Records from a data collection:

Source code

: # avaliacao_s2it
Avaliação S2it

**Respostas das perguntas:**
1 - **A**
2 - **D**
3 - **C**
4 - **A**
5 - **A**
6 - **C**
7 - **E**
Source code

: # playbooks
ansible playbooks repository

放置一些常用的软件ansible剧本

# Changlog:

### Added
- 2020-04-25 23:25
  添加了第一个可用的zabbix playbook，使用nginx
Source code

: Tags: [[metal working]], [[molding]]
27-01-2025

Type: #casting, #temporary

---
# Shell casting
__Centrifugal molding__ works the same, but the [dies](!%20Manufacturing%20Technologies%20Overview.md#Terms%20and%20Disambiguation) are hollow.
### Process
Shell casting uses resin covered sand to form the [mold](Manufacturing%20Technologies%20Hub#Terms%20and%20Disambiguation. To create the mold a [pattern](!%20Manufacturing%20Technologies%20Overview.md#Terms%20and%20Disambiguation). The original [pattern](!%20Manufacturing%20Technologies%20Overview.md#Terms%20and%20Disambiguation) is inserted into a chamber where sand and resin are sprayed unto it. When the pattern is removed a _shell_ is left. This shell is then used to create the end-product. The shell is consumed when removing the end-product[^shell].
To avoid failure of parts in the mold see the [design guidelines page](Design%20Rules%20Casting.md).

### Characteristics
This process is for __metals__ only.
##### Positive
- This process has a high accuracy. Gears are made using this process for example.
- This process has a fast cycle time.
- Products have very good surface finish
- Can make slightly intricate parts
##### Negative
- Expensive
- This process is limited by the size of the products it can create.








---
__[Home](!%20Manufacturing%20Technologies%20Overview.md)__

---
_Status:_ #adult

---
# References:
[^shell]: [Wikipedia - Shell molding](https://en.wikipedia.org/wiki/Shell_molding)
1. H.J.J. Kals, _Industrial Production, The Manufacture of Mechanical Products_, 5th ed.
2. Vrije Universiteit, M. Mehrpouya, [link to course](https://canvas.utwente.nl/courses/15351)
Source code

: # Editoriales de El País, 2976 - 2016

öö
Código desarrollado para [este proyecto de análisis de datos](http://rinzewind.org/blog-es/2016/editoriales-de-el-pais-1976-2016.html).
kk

→ Exercise
Give back, word for word, only the lines from the one containing "##### Negative" through the closing line of the entries.

→ Your solution
##### Negative
- Expensive
- This process is limited by the size of the products it can create.








---
__[Home](!%20Manufacturing%20Technologies%20Overview.md)__

---
_Status:_ #adult

---
# References:
[^shell]: [Wikipedia - Shell molding](https://en.wikipedia.org/wiki/Shell_molding)
1. H.J.J. Kals, _Industrial Production, The Manufacture of Mechanical Products_, 5th ed.
2. Vrije Universiteit, M. Mehrpouya, [link to course](https://canvas.utwente.nl/courses/15351)
Source code

: # Editoriales de El País, 2976 - 2016

öö
Código desarrollado para [este proyecto de análisis de datos](http://rinzewind.org/blog-es/2016/editoriales-de-el-pais-1976-2016.html).
kk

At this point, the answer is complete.